Is it possible to set a long allowable delay for a ping, and if so how do we do that in XI?
Jim
Re: Ping across subnets
Posted: Mon Sep 16, 2013 9:35 am
by abrist
Yes. As the ping checks are effecting the host status of the objects, I am going to presume that it is the host-keep-alive check that needs to be altered. These are normally setup through a template (from our wizards). You could change the template's $ARGn$ values, or configure the check on the object itself.
Template:
Go to --> CCM --> Host Templates --> xiwizard_generic_host.
Change the $ARGn$ values to your liking.
Or, configure on the object itself:
Go to --> CCM --> Hosts --> Click on the host in question.

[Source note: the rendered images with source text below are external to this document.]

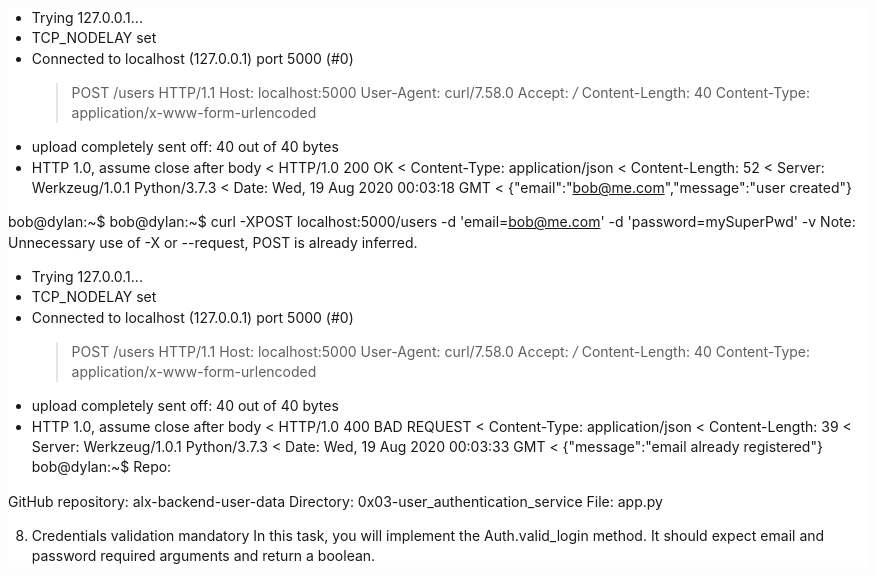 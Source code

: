- Trying 127.0.0.1...
- TCP_NODELAY set
- Connected to localhost (127.0.0.1) port 5000 (#0)
  > POST /users HTTP/1.1
  > Host: localhost:5000
  > User-Agent: curl/7.58.0
  > Accept: _/_
  > Content-Length: 40
  > Content-Type: application/x-www-form-urlencoded
- upload completely sent off: 40 out of 40 bytes
- HTTP 1.0, assume close after body
  < HTTP/1.0 200 OK
  < Content-Type: application/json
  < Content-Length: 52
  < Server: Werkzeug/1.0.1 Python/3.7.3
  < Date: Wed, 19 Aug 2020 00:03:18 GMT
  <
  {"email":"bob@me.com","message":"user created"}

bob@dylan:~$
bob@dylan:~$ curl -XPOST localhost:5000/users -d 'email=bob@me.com' -d 'password=mySuperPwd' -v
Note: Unnecessary use of -X or --request, POST is already inferred.

- Trying 127.0.0.1...
- TCP_NODELAY set
- Connected to localhost (127.0.0.1) port 5000 (#0)
  > POST /users HTTP/1.1
  > Host: localhost:5000
  > User-Agent: curl/7.58.0
  > Accept: _/_
  > Content-Length: 40
  > Content-Type: application/x-www-form-urlencoded
- upload completely sent off: 40 out of 40 bytes
- HTTP 1.0, assume close after body
  < HTTP/1.0 400 BAD REQUEST
  < Content-Type: application/json
  < Content-Length: 39
  < Server: Werkzeug/1.0.1 Python/3.7.3
  < Date: Wed, 19 Aug 2020 00:03:33 GMT
  <
  {"message":"email already registered"}
  bob@dylan:~$
  Repo:

GitHub repository: alx-backend-user-data
Directory: 0x03-user_authentication_service
File: app.py

8. Credentials validation
   mandatory
   In this task, you will implement the Auth.valid_login method. It should expect email and password required arguments and return a boolean.
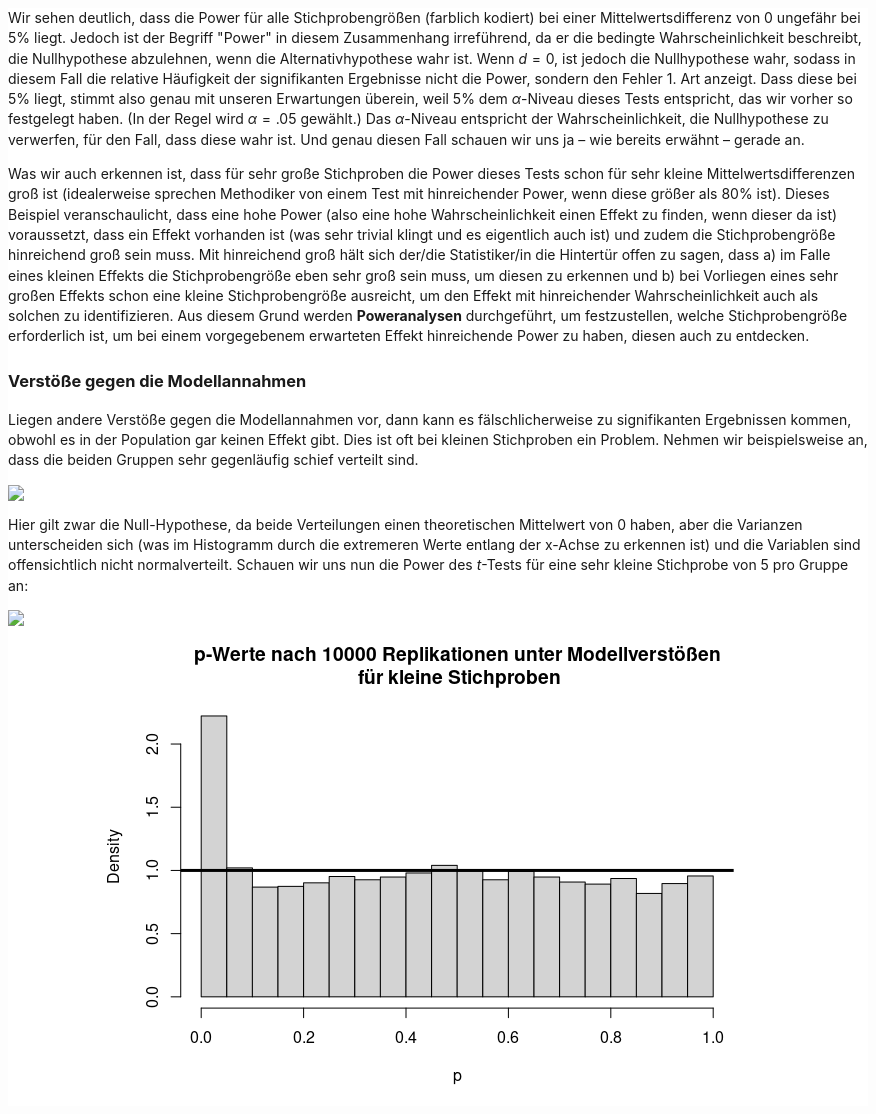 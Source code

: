 Wir sehen deutlich, dass die Power für alle Stichprobengrößen (farblich kodiert) bei einer Mittelwertsdifferenz von 0 ungefähr bei 5% liegt. Jedoch ist der Begriff "Power" in diesem Zusammenhang irreführend, da er die bedingte Wahrscheinlichkeit beschreibt, die Nullhypothese abzulehnen, wenn die Alternativhypothese wahr ist. 
Wenn $d = 0$, ist jedoch die Nullhypothese wahr, sodass in diesem Fall die relative Häufigkeit der signifikanten Ergebnisse nicht die Power, sondern den Fehler 1. Art anzeigt. Dass diese bei 5% liegt, stimmt also genau mit unseren Erwartungen überein, weil 5% dem $\alpha$-Niveau dieses Tests entspricht, das wir vorher so festgelegt haben. (In der Regel wird $\alpha = .05$ gewählt.) Das $\alpha$-Niveau entspricht der Wahrscheinlichkeit, die Nullhypothese zu verwerfen, für den Fall, dass diese wahr ist. Und genau diesen Fall schauen wir uns ja – wie bereits erwähnt – gerade an.

Was wir auch erkennen ist, dass für sehr große Stichproben die Power dieses Tests schon für sehr kleine Mittelwertsdifferenzen groß ist (idealerweise sprechen Methodiker von einem Test mit hinreichender Power, wenn diese größer als 80% ist). Dieses Beispiel veranschaulicht, dass eine hohe Power (also eine hohe Wahrscheinlichkeit einen Effekt zu finden, wenn dieser da ist) voraussetzt, dass ein Effekt vorhanden ist (was sehr trivial klingt und es eigentlich auch ist) und zudem die Stichprobengröße hinreichend groß sein muss. Mit hinreichend groß hält sich der/die Statistiker/in die Hintertür offen zu sagen, dass a) im Falle eines kleinen Effekts die Stichprobengröße eben sehr groß sein muss, um diesen zu erkennen und b) bei Vorliegen eines sehr großen Effekts schon eine kleine Stichprobengröße ausreicht, um den Effekt mit hinreichender Wahrscheinlichkeit auch als solchen zu identifizieren. Aus diesem Grund werden **Poweranalysen** durchgeführt, um festzustellen, welche Stichprobengröße erforderlich ist, um bei einem vorgegebenem erwarteten Effekt hinreichende Power zu haben, diesen auch zu entdecken.

### Verstöße gegen die Modellannahmen
Liegen andere Verstöße gegen die Modellannahmen vor, dann kann es fälschlicherweise zu signifikanten Ergebnissen kommen, obwohl es in der Population gar keinen Effekt gibt. Dies ist oft bei kleinen Stichproben ein Problem. Nehmen wir beispielsweise an, dass die beiden Gruppen sehr gegenläufig schief verteilt sind.

<img src="/lehre/klipps/einleitung-klipps_files/figure-html/unnamed-chunk-44-1.png" style="display: block; margin: auto;" />

Hier gilt zwar die Null-Hypothese, da beide Verteilungen einen theoretischen Mittelwert von 0 haben, aber die Varianzen unterscheiden sich (was im Histogramm  durch die extremeren Werte entlang der x-Achse zu erkennen ist) und die Variablen sind offensichtlich nicht normalverteilt. Schauen wir uns nun die Power des $t$-Tests für eine sehr kleine Stichprobe von 5 pro Gruppe an:

<img src="/lehre/klipps/einleitung-klipps_files/figure-html/unnamed-chunk-45-1.png" style="display: block; margin: auto;" /><img src="einleitung-klipps_files/figure-html/unnamed-chunk-45-2.png" style="display: block; margin: auto;" />
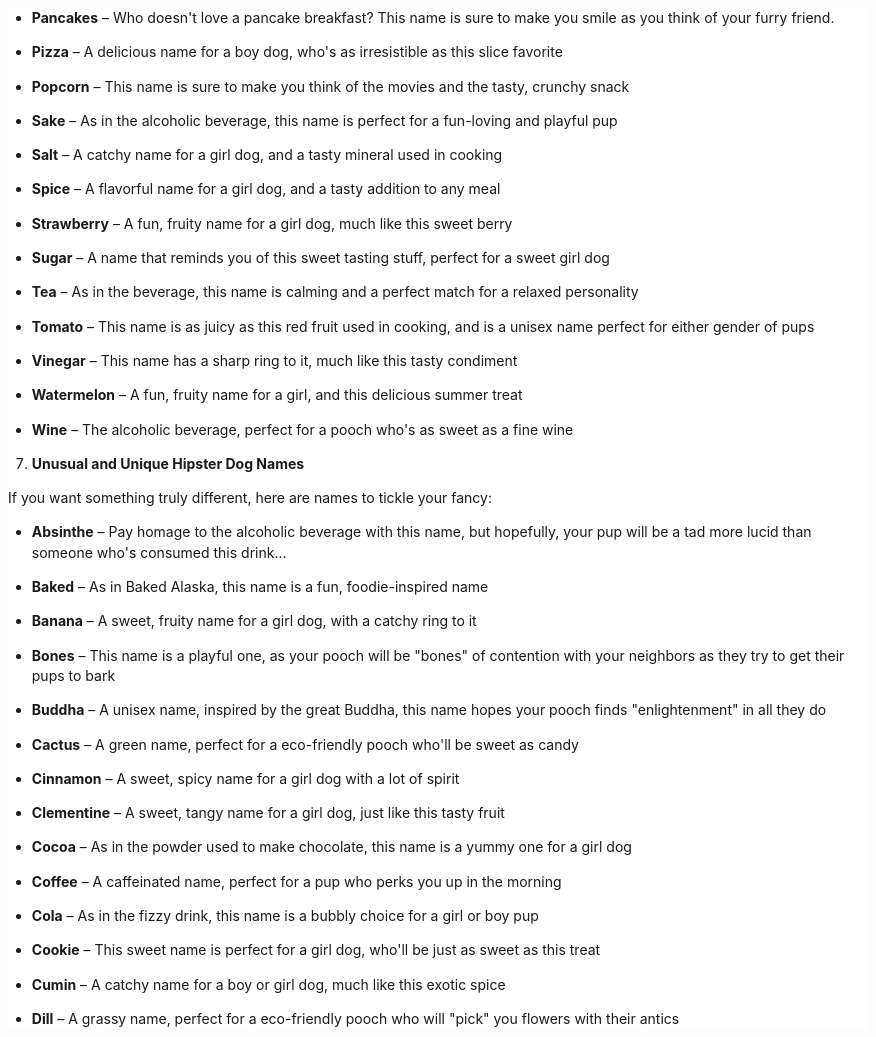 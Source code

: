 - **Pancakes** – Who doesn't love a pancake breakfast? This name is sure to make you smile as you think of your furry friend. 

- **Pizza** – A delicious name for a boy dog, who's as irresistible as this slice favorite 

- **Popcorn** – This name is sure to make you think of the movies and the tasty, crunchy snack 

- **Sake** – As in the alcoholic beverage, this name is perfect for a fun-loving and playful pup 

- **Salt** – A catchy name for a girl dog, and a tasty mineral used in cooking 

- **Spice** – A flavorful name for a girl dog, and a tasty addition to any meal 

- **Strawberry** –  A fun, fruity name for a girl dog, much like this sweet berry 

- **Sugar** – A name that reminds you of this sweet tasting stuff, perfect for a sweet girl dog 

- **Tea** – As in the beverage, this name is calming and a perfect match for a relaxed personality 

- **Tomato** – This name is as juicy as this red fruit used in cooking, and is a unisex name perfect for either gender of pups 

- **Vinegar** – This name has a sharp ring to it, much like this tasty condiment 

- **Watermelon** – A fun, fruity name for a girl, and this delicious summer treat 

- **Wine** – The alcoholic beverage, perfect for a pooch who's as sweet as a fine wine 

7. **Unusual and Unique Hipster Dog Names** 

If you want something truly different, here are names to tickle your fancy: 

- **Absinthe** – Pay homage to the alcoholic beverage with this name, but hopefully, your pup will be a tad more lucid than someone who's consumed this drink... 

- **Baked** – As in Baked Alaska, this name is a fun, foodie-inspired name 

- **Banana** – A sweet, fruity name for a girl dog, with a catchy ring to it 

- **Bones** – This name is a playful one, as your pooch will be "bones" of contention with your neighbors as they try to get their pups to bark 

- **Buddha** – A unisex name, inspired by the great Buddha, this name hopes your pooch finds "enlightenment" in all they do 

- **Cactus** – A green name, perfect for a eco-friendly pooch who'll be sweet as candy  

- **Cinnamon** – A sweet, spicy name for a girl dog with a lot of spirit 

- **Clementine** – A sweet, tangy name for a girl dog, just like this tasty fruit  

- **Cocoa** – As in the powder used to make chocolate, this name is a yummy one for a girl dog 

- **Coffee** – A caffeinated name, perfect for a pup who perks you up in the morning 

- **Cola** – As in the fizzy drink, this name is a bubbly choice for a girl or boy pup 

- **Cookie** – This sweet name is perfect for a girl dog, who'll be just as sweet as this treat 

- **Cumin** – A catchy name for a boy or girl dog, much like this exotic spice 

- **Dill** – A grassy name, perfect for a eco-friendly pooch who will "pick" you flowers with their antics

Add the check command "keep-host-alive" in the check command drop-down.
Add the following $ARGn$s, and alter them as you see fit:
$ARG1$: 3000.0
$ARG2$: 80%
$ARG3$: 5000.0
$ARG4$: 100%
You may have other issues, as a host will not be alerted as down until it has reached a HARD state. The default templates will not do this until 5 1 minute retries have been attempted. This means that your hosts are failing to respond to pings for 5 or more minutes straight.
Re: Ping across subnets
Posted: Tue Sep 17, 2013 4:21 pm
by jjwhite
Thanks. We were able to get that going and have had no more false alerts. We had to select check_ping then fill in the arguments with
3000.0,80%
and
3000.0,100%
To get the config to be accepted. (We don't differentiate between levels of 'down' at this point).
Related question.
We built our hosts from a clean install using the config hosts wizard, which is very easy to use. We are using ping to monitor all hosts at this time (all are routers or switches). But when we select CCM, then the Common Settings tab, there is nothing populated in the Check Command field.
So we selected check_ping then filled in the arguments.
Why doesn't check_ping (or some other flavor of ping?) show up in that field when the wizard has been used to set up a host?
Jim
Re: Ping across subnets
Posted: Tue Sep 17, 2013 4:30 pm
by abrist
This is due to templating. All our wizards use some form of templates. Host are more often than not set up with the 'xiwizard_generic_host' template which includes a keep alive check. This check is inherited by the object through the template, though any settings configured directly on the host object will override the inherited settings (as your ping check did).